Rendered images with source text

━━━━━━━━━━━━━━━━

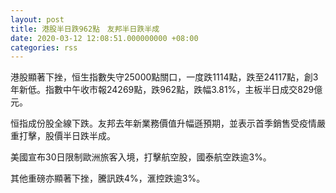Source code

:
 ```yaml
---
layout: post
title: 港股半日跌962點　友邦半日跌半成
date: 2020-03-12 12:08:51.000000000 +08:00
categories: rss
---
```


港股顯著下挫，恒生指數失守25000點關口，一度跌1114點，跌至24117點，創3年新低。指數中午收市報24269點，跌962點，跌幅3.81%，主板半日成交829億元。

恒指成份股全線下跌。友邦去年新業務價值升幅遜預期，並表示首季銷售受疫情嚴重打擊，股價半日跌半成。

美國宣布30日限制歐洲旅客入境，打擊航空股，國泰航空跌逾3%。

其他重磅亦顯著下挫，騰訊跌4%，滙控跌逾3%。
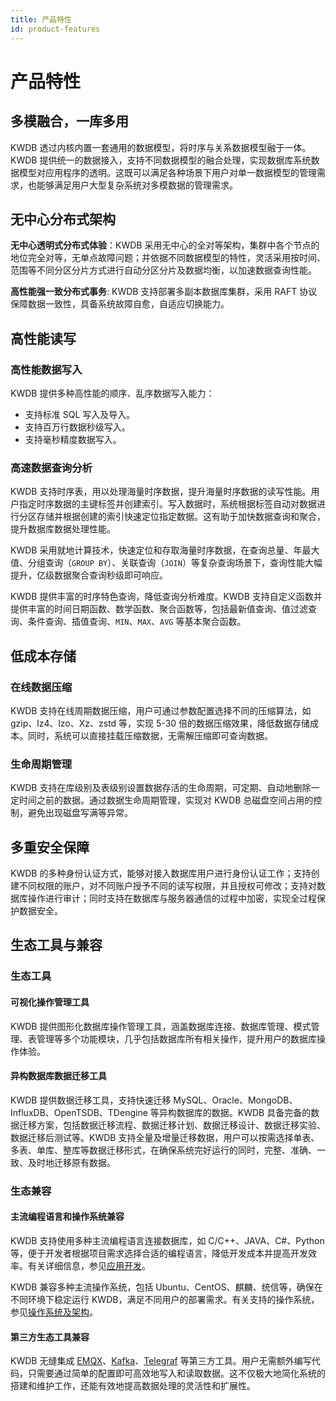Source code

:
 ```yaml
---
title: 产品特性
id: product-features
---
```


# 产品特性

## 多模融合，一库多用

KWDB 透过内核内置一套通用的数据模型，将时序与关系数据模型融于一体。KWDB 提供统一的数据接入，支持不同数据模型的融合处理，实现数据库系统数据模型对应用程序的透明。这既可以满足各种场景下用户对单一数据模型的管理需求，也能够满足用户大型复杂系统对多模数据的管理需求。

## 无中心分布式架构

**无中心透明式分布式体验**：KWDB 采用无中心的全对等架构，集群中各个节点的地位完全对等，无单点故障问题；并依据不同数据模型的特性，灵活采用按时间、范围等不同分区分片方式进行自动分区分片及数据均衡，以加速数据查询性能。

**高性能强一致分布式事务**: KWDB 支持部署多副本数据库集群，采用 RAFT 协议保障数据一致性，具备系统故障自愈，自适应切换能力。

## 高性能读写

### 高性能数据写入

KWDB 提供多种高性能的顺序、乱序数据写入能力：

- 支持标准 SQL 写入及导入。
- 支持百万行数据秒级写入。
- 支持毫秒精度数据写入。

### 高速数据查询分析

KWDB 支持时序表，用以处理海量时序数据，提升海量时序数据的读写性能。用户指定时序数据的主键标签并创建索引。写入数据时，系统根据标签自动对数据进行分区存储并根据创建的索引快速定位指定数据。这有助于加快数据查询和聚合，提升数据库数据处理性能。

KWDB 采用就地计算技术，快速定位和存取海量时序数据，在查询总量、年最大值、分组查询（`GROUP BY`）、关联查询（`JOIN`）等复杂查询场景下，查询性能大幅提升，亿级数据聚合查询秒级即可响应。

KWDB 提供丰富的时序特色查询，降低查询分析难度。KWDB 支持自定义函数并提供丰富的时间日期函数、数学函数、聚合函数等，包括最新值查询、值过滤查询、条件查询、插值查询、`MIN`、`MAX`、`AVG` 等基本聚合函数。

## 低成本存储

### 在线数据压缩

KWDB 支持在线周期数据压缩，用户可通过参数配置选择不同的压缩算法，如 gzip、lz4、lzo、Xz、zstd 等，实现 5-30 倍的数据压缩效果，降低数据存储成本。同时，系统可以直接挂载压缩数据，无需解压缩即可查询数据。

### 生命周期管理

KWDB 支持在库级别及表级别设置数据存活的生命周期，可定期、自动地删除一定时间之前的数据。通过数据生命周期管理，实现对 KWDB 总磁盘空间占用的控制，避免出现磁盘写满等异常。

## 多重安全保障

KWDB 的多种身份认证方式，能够对接入数据库用户进行身份认证工作；支持创建不同权限的账户，对不同账户授予不同的读写权限，并且授权可修改；支持对数据库操作进行审计；同时支持在数据库与服务器通信的过程中加密，实现全过程保护数据安全。

## 生态工具与兼容

### 生态工具

#### 可视化操作管理工具

KWDB 提供图形化数据库操作管理工具，涵盖数据库连接、数据库管理、模式管理、表管理等多个功能模块，几乎包括数据库所有相关操作，提升用户的数据库操作体验。

#### 异构数据库数据迁移工具

KWDB 提供数据迁移工具，支持快速迁移 MySQL、Oracle、MongoDB、InfluxDB、OpenTSDB、TDengine 等异构数据库的数据。KWDB 具备完备的数据迁移方案，包括数据迁移流程、数据迁移计划、数据迁移设计、数据迁移实验、数据迁移后测试等。KWDB 支持全量及增量迁移数据，用户可以按需选择单表、多表、单库、整库等数据迁移形式，在确保系统完好运行的同时，完整、准确、一致、及时地迁移原有数据。

### 生态兼容

#### 主流编程语言和操作系统兼容

KWDB 支持使用多种主流编程语言连接数据库，如 C/C++、JAVA、C#、Python 等，便于开发者根据项目需求选择合适的编程语言，降低开发成本并提高开发效率。有关详细信息，参见[应用开发](../development/overview.md)。

KWDB 兼容多种主流操作系统，包括 Ubuntu、CentOS、麒麟、统信等，确保在不同环境下稳定运行 KWDB，满足不同用户的部署需求。有关支持的操作系统，参见[操作系统及架构](./product-metrics.md#操作系统及架构)。

#### 第三方生态工具兼容

KWDB 无缝集成 [EMQX](https://www.emqx.io/)、[Kafka](https://kafka.apache.org/)、[Telegraf](https://github.com/influxdata/telegraf) 等第三方工具。用户无需额外编写代码，只需要通过简单的配置即可高效地写入和读取数据。这不仅极大地简化系统的搭建和维护工作，还能有效地提高数据处理的灵活性和扩展性。
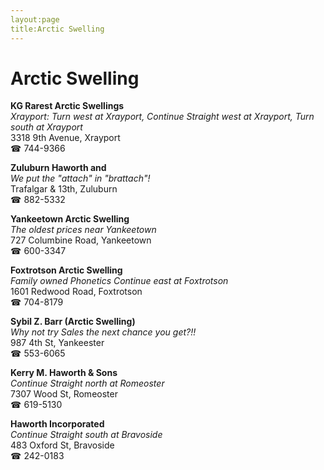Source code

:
 ```yaml
---
layout:page
title:Arctic Swelling
---
```

# Arctic Swelling

**KG Rarest Arctic Swellings**  
_Xrayport: Turn west at Xrayport, Continue Straight west at Xrayport, Turn south at Xrayport_  
3318 9th Avenue, Xrayport  
☎ 744-9366



**Zuluburn Haworth and**  
_We put the "attach" in "brattach"!_  
Trafalgar & 13th, Zuluburn  
☎ 882-5332



**Yankeetown Arctic Swelling**  
_The oldest prices near Yankeetown_  
727 Columbine Road, Yankeetown  
☎ 600-3347



**Foxtrotson Arctic Swelling**  
_Family owned Phonetics 
Continue east at Foxtrotson_  
1601 Redwood Road, Foxtrotson  
☎ 704-8179



**Sybil Z. Barr (Arctic Swelling)**  
_Why not try Sales the next chance you get?!!_  
987 4th St, Yankeester  
☎ 553-6065



**Kerry M. Haworth & Sons**  
_Continue Straight north at Romeoster_  
7307 Wood St, Romeoster  
☎ 619-5130



**Haworth Incorporated**  
_Continue Straight south at Bravoside_  
483 Oxford St, Bravoside  
☎ 242-0183



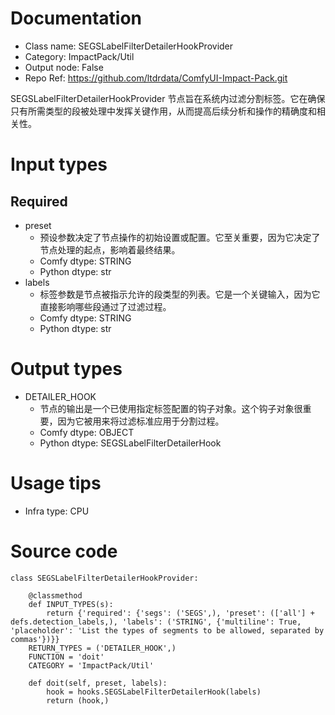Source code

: # Documentation
- Class name: SEGSLabelFilterDetailerHookProvider
- Category: ImpactPack/Util
- Output node: False
- Repo Ref: https://github.com/ltdrdata/ComfyUI-Impact-Pack.git

SEGSLabelFilterDetailerHookProvider 节点旨在系统内过滤分割标签。它在确保只有所需类型的段被处理中发挥关键作用，从而提高后续分析和操作的精确度和相关性。

# Input types
## Required
- preset
    - 预设参数决定了节点操作的初始设置或配置。它至关重要，因为它决定了节点处理的起点，影响着最终结果。
    - Comfy dtype: STRING
    - Python dtype: str
- labels
    - 标签参数是节点被指示允许的段类型的列表。它是一个关键输入，因为它直接影响哪些段通过了过滤过程。
    - Comfy dtype: STRING
    - Python dtype: str

# Output types
- DETAILER_HOOK
    - 节点的输出是一个已使用指定标签配置的钩子对象。这个钩子对象很重要，因为它被用来将过滤标准应用于分割过程。
    - Comfy dtype: OBJECT
    - Python dtype: SEGSLabelFilterDetailerHook

# Usage tips
- Infra type: CPU

# Source code
```
class SEGSLabelFilterDetailerHookProvider:

    @classmethod
    def INPUT_TYPES(s):
        return {'required': {'segs': ('SEGS',), 'preset': (['all'] + defs.detection_labels,), 'labels': ('STRING', {'multiline': True, 'placeholder': 'List the types of segments to be allowed, separated by commas'})}}
    RETURN_TYPES = ('DETAILER_HOOK',)
    FUNCTION = 'doit'
    CATEGORY = 'ImpactPack/Util'

    def doit(self, preset, labels):
        hook = hooks.SEGSLabelFilterDetailerHook(labels)
        return (hook,)
```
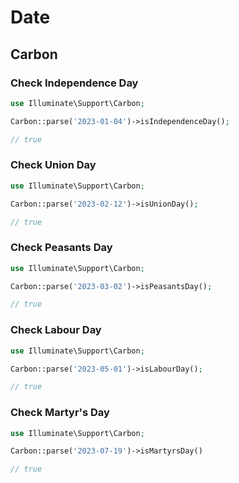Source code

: # Date

## Carbon

### Check Independence Day

```php
use Illuminate\Support\Carbon;

Carbon::parse('2023-01-04')->isIndependenceDay();

// true
```

### Check Union Day

```php
use Illuminate\Support\Carbon;

Carbon::parse('2023-02-12')->isUnionDay();

// true
```

### Check Peasants Day

```php
use Illuminate\Support\Carbon;

Carbon::parse('2023-03-02')->isPeasantsDay();

// true
```

### Check Labour Day

```php
use Illuminate\Support\Carbon;

Carbon::parse('2023-05-01')->isLabourDay();

// true
```

### Check Martyr's Day

```php
use Illuminate\Support\Carbon;

Carbon::parse('2023-07-19')->isMartyrsDay()

// true
```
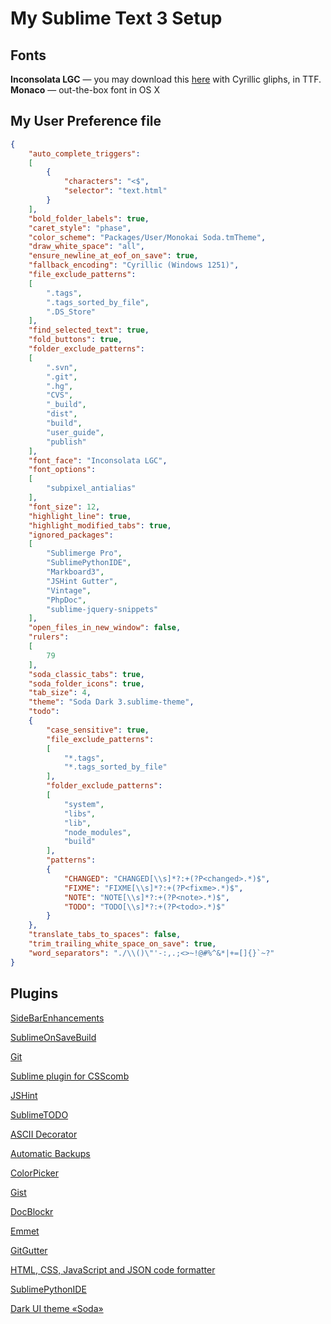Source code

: # My Sublime Text 3 Setup

## Fonts

**Inconsolata LGC** — you may download this [here](https://github.com/asakasinsky/Inconsolata-LGC) with Cyrillic gliphs, in TTF.
**Monaco** — out-the-box font in OS X

## My User Preference file

```json
{
    "auto_complete_triggers":
    [
        {
            "characters": "<$",
            "selector": "text.html"
        }
    ],
    "bold_folder_labels": true,
    "caret_style": "phase",
    "color_scheme": "Packages/User/Monokai Soda.tmTheme",
    "draw_white_space": "all",
    "ensure_newline_at_eof_on_save": true,
    "fallback_encoding": "Cyrillic (Windows 1251)",
    "file_exclude_patterns":
    [
        ".tags",
        ".tags_sorted_by_file",
        ".DS_Store"
    ],
    "find_selected_text": true,
    "fold_buttons": true,
    "folder_exclude_patterns":
    [
        ".svn",
        ".git",
        ".hg",
        "CVS",
        "_build",
        "dist",
        "build",
        "user_guide",
        "publish"
    ],
    "font_face": "Inconsolata LGC",
    "font_options":
    [
        "subpixel_antialias"
    ],
    "font_size": 12,
    "highlight_line": true,
    "highlight_modified_tabs": true,
    "ignored_packages":
    [
        "Sublimerge Pro",
        "SublimePythonIDE",
        "Markboard3",
        "JSHint Gutter",
        "Vintage",
        "PhpDoc",
        "sublime-jquery-snippets"
    ],
    "open_files_in_new_window": false,
    "rulers":
    [
        79
    ],
    "soda_classic_tabs": true,
    "soda_folder_icons": true,
    "tab_size": 4,
    "theme": "Soda Dark 3.sublime-theme",
    "todo":
    {
        "case_sensitive": true,
        "file_exclude_patterns":
        [
            "*.tags",
            "*.tags_sorted_by_file"
        ],
        "folder_exclude_patterns":
        [
            "system",
            "libs",
            "lib",
            "node_modules",
            "build"
        ],
        "patterns":
        {
            "CHANGED": "CHANGED[\\s]*?:+(?P<changed>.*)$",
            "FIXME": "FIXME[\\s]*?:+(?P<fixme>.*)$",
            "NOTE": "NOTE[\\s]*?:+(?P<note>.*)$",
            "TODO": "TODO[\\s]*?:+(?P<todo>.*)$"
        }
    },
    "translate_tabs_to_spaces": false,
    "trim_trailing_white_space_on_save": true,
    "word_separators": "./\\()\"'-:,.;<>~!@#%^&*|+=[]{}`~?"
}

```

## Plugins


[SideBarEnhancements](https://github.com/titoBouzout/SideBarEnhancements/tree/st3)

[SublimeOnSaveBuild](https://github.com/alexnj/SublimeOnSaveBuild)

[Git](https://github.com/kemayo/sublime-text-git)

[Sublime plugin for CSScomb](https://github.com/csscomb/sublime-csscomb)

[JSHint](https://github.com/uipoet/sublime-jshint)

[SublimeTODO](https://github.com/dnatag/SublimeTODO)

[ASCII Decorator](https://github.com/viisual/ASCII-Decorator)

[Automatic Backups](https://github.com/joelpt/sublimetext-automatic-backups)

[ColorPicker](https://github.com/weslly/ColorPicker)

[Gist](https://github.com/condemil/Gist)

[DocBlockr](https://github.com/spadgos/sublime-jsdocs)

[Emmet](https://github.com/sergeche/emmet-sublime)

[GitGutter](https://github.com/jisaacks/GitGutter)

[HTML, CSS, JavaScript and JSON code formatter](https://github.com/victorporof/Sublime-HTMLPrettify)

[SublimePythonIDE](https://github.com/JulianEberius/SublimePythonIDE)

[Dark UI theme «Soda»](https://github.com/buymeasoda/soda-theme/)


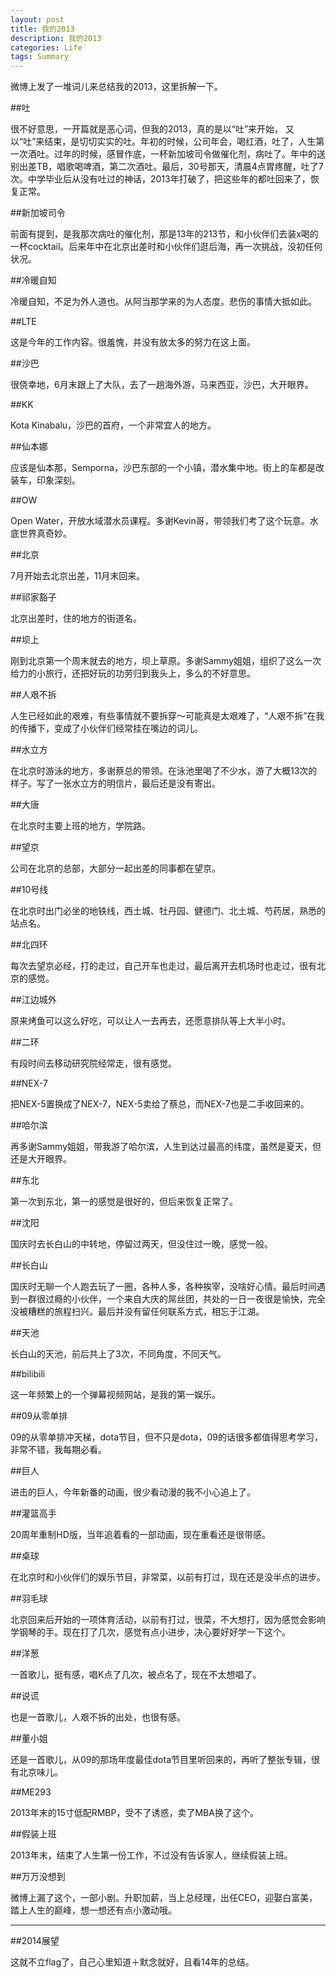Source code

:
 ```yaml
---
layout: post
title: 我的2013
description: 我的2013
categories: Life
tags: Summary
---
```

微博上发了一堆词儿来总结我的2013，这里拆解一下。

##吐

很不好意思，一开篇就是恶心词，但我的2013，真的是以“吐”来开始，
又以“吐”来结束，是切切实实的吐。年初的时候，公司年会，喝红酒，吐了，人生第一次酒吐。过年的时候，感冒作底，一杯新加坡司令做催化剂，病吐了。年中的送别出差TB，唱歌喝啤酒，第二次酒吐。最后，30号那天，清晨4点胃疼醒，吐了7次。中学毕业后从没有吐过的神话，2013年打破了，把这些年的都吐回来了，恢复正常。

##新加坡司令

前面有提到，是我那次病吐的催化剂，那是13年的213节，和小伙伴们去装x喝的一杯cocktail。后来年中在北京出差时和小伙伴们逛后海，再一次挑战，没初任何状况。

##冷暖自知

冷暖自知，不足为外人道也。从阿当那学来的为人态度。悲伤的事情大抵如此。

##LTE

这是今年的工作内容。很羞愧，并没有放太多的努力在这上面。

##沙巴

很侥幸地，6月末跟上了大队，去了一趟海外游，马来西亚，沙巴，大开眼界。

##KK

Kota Kinabalu，沙巴的首府，一个非常宜人的地方。

##仙本娜

应该是仙本那，Semporna，沙巴东部的一个小镇，潜水集中地。街上的车都是改装车，印象深刻。

##OW

Open Water，开放水域潜水员课程。多谢Kevin哥，带领我们考了这个玩意。水底世界真奇妙。

##北京

7月开始去北京出差，11月末回来。

##祁家豁子

北京出差时，住的地方的街道名。

##坝上

刚到北京第一个周末就去的地方，坝上草原。多谢Sammy姐姐，组织了这么一次给力的小旅行，还把好玩的功劳归到我头上，多么的不好意思。

##人艰不拆

人生已经如此的艰难，有些事情就不要拆穿～可能真是太艰难了，“人艰不拆”在我的传播下，变成了小伙伴们经常挂在嘴边的词儿。

##水立方

在北京时游泳的地方，多谢蔡总的带领。在泳池里喝了不少水，游了大概13次的样子。写了一张水立方的明信片，最后还是没有寄出。

##大唐

在北京时主要上班的地方，学院路。

##望京

公司在北京的总部，大部分一起出差的同事都在望京。

##10号线

在北京时出门必坐的地铁线，西土城、牡丹园、健德门、北土城、芍药居，熟悉的站点名。

##北四环

每次去望京必经，打的走过，自己开车也走过，最后离开去机场时也走过，很有北京的感觉。

##江边城外

原来烤鱼可以这么好吃，可以让人一去再去，还愿意排队等上大半小时。

##二环

有段时间去移动研究院经常走，很有感觉。

##NEX-7

把NEX-5置换成了NEX-7，NEX-5卖给了蔡总，而NEX-7也是二手收回来的。

##哈尔滨

再多谢Sammy姐姐，带我游了哈尔滨，人生到达过最高的纬度，虽然是夏天，但还是大开眼界。

##东北

第一次到东北，第一的感觉是很好的，但后来恢复正常了。

##沈阳

国庆时去长白山的中转地，停留过两天，但没住过一晚，感觉一般。

##长白山

国庆时无聊一个人跑去玩了一圈，各种人多，各种挨宰，没啥好心情。最后时间遇到一群很过瘾的小伙伴，一个来自大庆的屌丝团，共处的一日一夜很是愉快，完全没被糟糕的旅程扫兴。最后并没有留任何联系方式，相忘于江湖。

##天池

长白山的天池，前后共上了3次，不同角度，不同天气。

##bilibili

这一年频繁上的一个弹幕视频网站，是我的第一娱乐。

##09从零单排

09的从零单排冲天梯，dota节目，但不只是dota，09的话很多都值得思考学习，非常不错，我每期必看。

##巨人

进击的巨人，今年新番的动画，很少看动漫的我不小心追上了。

##灌篮高手

20周年重制HD版，当年追着看的一部动画，现在重看还是很带感。

##桌球

在北京时和小伙伴们的娱乐节目，非常菜，以前有打过，现在还是没半点的进步。

##羽毛球

北京回来后开始的一项体育活动，以前有打过，很菜，不大想打，因为感觉会影响学钢琴的手。现在打了几次，感觉有点小进步，决心要好好学一下这个。

##洋葱

一首歌儿，挺有感，唱K点了几次，被点名了，现在不太想唱了。

##说谎

也是一首歌儿，人艰不拆的出处，也很有感。

##董小姐

还是一首歌儿，从09的那场年度最佳dota节目里听回来的，再听了整张专辑，很有北京味儿。

##ME293

2013年末的15寸低配RMBP，受不了诱惑，卖了MBA换了这个。

##假装上班

2013年末，结束了人生第一份工作，不过没有告诉家人，继续假装上班。

##万万没想到

微博上漏了这个，一部小剧。升职加薪，当上总经理，出任CEO，迎娶白富美，踏上人生的巅峰，想一想还有点小激动哦。 

---

##2014展望

这就不立flag了，自己心里知道＋默念就好，且看14年的总结。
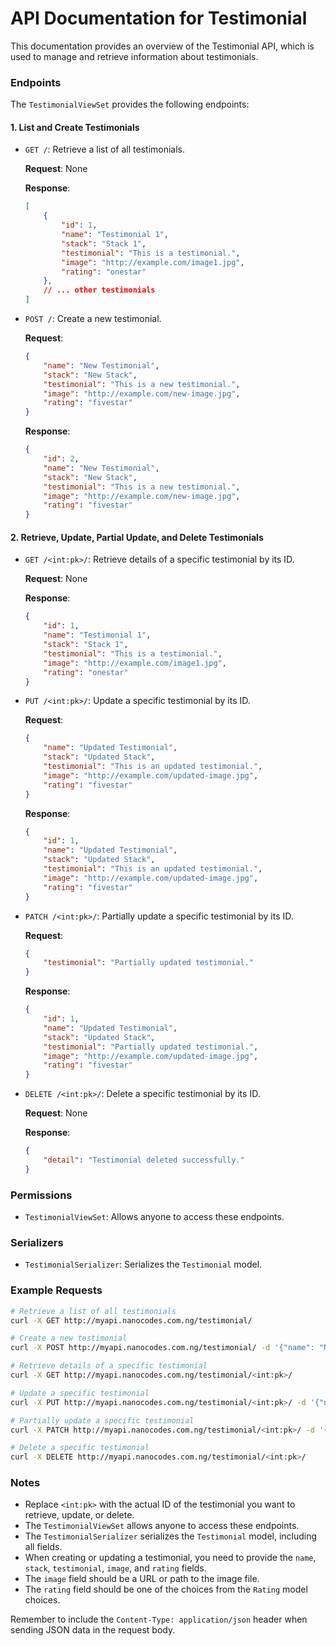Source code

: # API Documentation for Testimonial

This documentation provides an overview of the Testimonial API, which is used to manage and retrieve information about testimonials.

### Endpoints

The `TestimonialViewSet` provides the following endpoints:

#### 1. List and Create Testimonials

- `GET /`: Retrieve a list of all testimonials.

    **Request**: None

    **Response**:
    ```json
    [
        {
            "id": 1,
            "name": "Testimonial 1",
            "stack": "Stack 1",
            "testimonial": "This is a testimonial.",
            "image": "http://example.com/image1.jpg",
            "rating": "onestar"
        },
        // ... other testimonials
    ]
    ```

- `POST /`: Create a new testimonial.

    **Request**:
    ```json
    {
        "name": "New Testimonial",
        "stack": "New Stack",
        "testimonial": "This is a new testimonial.",
        "image": "http://example.com/new-image.jpg",
        "rating": "fivestar"
    }
    ```

    **Response**:
    ```json
    {
        "id": 2,
        "name": "New Testimonial",
        "stack": "New Stack",
        "testimonial": "This is a new testimonial.",
        "image": "http://example.com/new-image.jpg",
        "rating": "fivestar"
    }
    ```

#### 2. Retrieve, Update, Partial Update, and Delete Testimonials

- `GET /<int:pk>/`: Retrieve details of a specific testimonial by its ID.

    **Request**: None

    **Response**:
    ```json
    {
        "id": 1,
        "name": "Testimonial 1",
        "stack": "Stack 1",
        "testimonial": "This is a testimonial.",
        "image": "http://example.com/image1.jpg",
        "rating": "onestar"
    }
    ```

- `PUT /<int:pk>/`: Update a specific testimonial by its ID.

    **Request**:
    ```json
    {
        "name": "Updated Testimonial",
        "stack": "Updated Stack",
        "testimonial": "This is an updated testimonial.",
        "image": "http://example.com/updated-image.jpg",
        "rating": "fivestar"
    }
    ```

    **Response**:
    ```json
    {
        "id": 1,
        "name": "Updated Testimonial",
        "stack": "Updated Stack",
        "testimonial": "This is an updated testimonial.",
        "image": "http://example.com/updated-image.jpg",
        "rating": "fivestar"
    }
    ```

- `PATCH /<int:pk>/`: Partially update a specific testimonial by its ID.

    **Request**:
    ```json
    {
        "testimonial": "Partially updated testimonial."
    }
    ```

    **Response**:
    ```json
    {
        "id": 1,
        "name": "Updated Testimonial",
        "stack": "Updated Stack",
        "testimonial": "Partially updated testimonial.",
        "image": "http://example.com/updated-image.jpg",
        "rating": "fivestar"
    }
    ```

- `DELETE /<int:pk>/`: Delete a specific testimonial by its ID.

    **Request**: None

    **Response**:
    ```json
    {
        "detail": "Testimonial deleted successfully."
    }
    ```

### Permissions

- `TestimonialViewSet`: Allows anyone to access these endpoints.

### Serializers

- `TestimonialSerializer`: Serializes the `Testimonial` model.

### Example Requests

```bash
# Retrieve a list of all testimonials
curl -X GET http://myapi.nanocodes.com.ng/testimonial/

# Create a new testimonial
curl -X POST http://myapi.nanocodes.com.ng/testimonial/ -d '{"name": "New Testimonial", "stack": "New Stack", "testimonial": "This is a new testimonial.", "image": "http://example.com/new-image.jpg", "rating": "fivestar"}' -H "Content-Type: application/json"

# Retrieve details of a specific testimonial
curl -X GET http://myapi.nanocodes.com.ng/testimonial/<int:pk>/

# Update a specific testimonial
curl -X PUT http://myapi.nanocodes.com.ng/testimonial/<int:pk>/ -d '{"name": "Updated Testimonial", "stack": "Updated Stack", "testimonial": "This is an updated testimonial.", "image": "http://example.com/updated-image.jpg", "rating": "fivestar"}' -H "Content-Type: application/json"

# Partially update a specific testimonial
curl -X PATCH http://myapi.nanocodes.com.ng/testimonial/<int:pk>/ -d '{"testimonial": "Partially updated testimonial."}' -H "Content-Type: application/json"

# Delete a specific testimonial
curl -X DELETE http://myapi.nanocodes.com.ng/testimonial/<int:pk>/
```

### Notes

- Replace `<int:pk>` with the actual ID of the testimonial you want to retrieve, update, or delete.
- The `TestimonialViewSet` allows anyone to access these endpoints.
- The `TestimonialSerializer` serializes the `Testimonial` model, including all fields.
- When creating or updating a testimonial, you need to provide the `name`, `stack`, `testimonial`, `image`, and `rating` fields.
- The `image` field should be a URL or path to the image file.
- The `rating` field should be one of the choices from the `Rating` model choices.

Remember to include the `Content-Type: application/json` header when sending JSON data in the request body.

━━━━━━━━━━━━━━━━

● Exercise prompt:
Before answering, find the line with "## 多模融合，一库多用" in the records above; then reproduce exactly each line from the first through that line, leaving out pictures.

● Response box:
Source code

:
 ```yaml
---
layout: post
title: 港股半日跌962點　友邦半日跌半成
date: 2020-03-12 12:08:51.000000000 +08:00
categories: rss
---
```


港股顯著下挫，恒生指數失守25000點關口，一度跌1114點，跌至24117點，創3年新低。指數中午收市報24269點，跌962點，跌幅3.81%，主板半日成交829億元。

恒指成份股全線下跌。友邦去年新業務價值升幅遜預期，並表示首季銷售受疫情嚴重打擊，股價半日跌半成。

美國宣布30日限制歐洲旅客入境，打擊航空股，國泰航空跌逾3%。

其他重磅亦顯著下挫，騰訊跌4%，滙控跌逾3%。
Source code

:
 ```yaml
---
title: 产品特性
id: product-features
---
```


# 产品特性

## 多模融合，一库多用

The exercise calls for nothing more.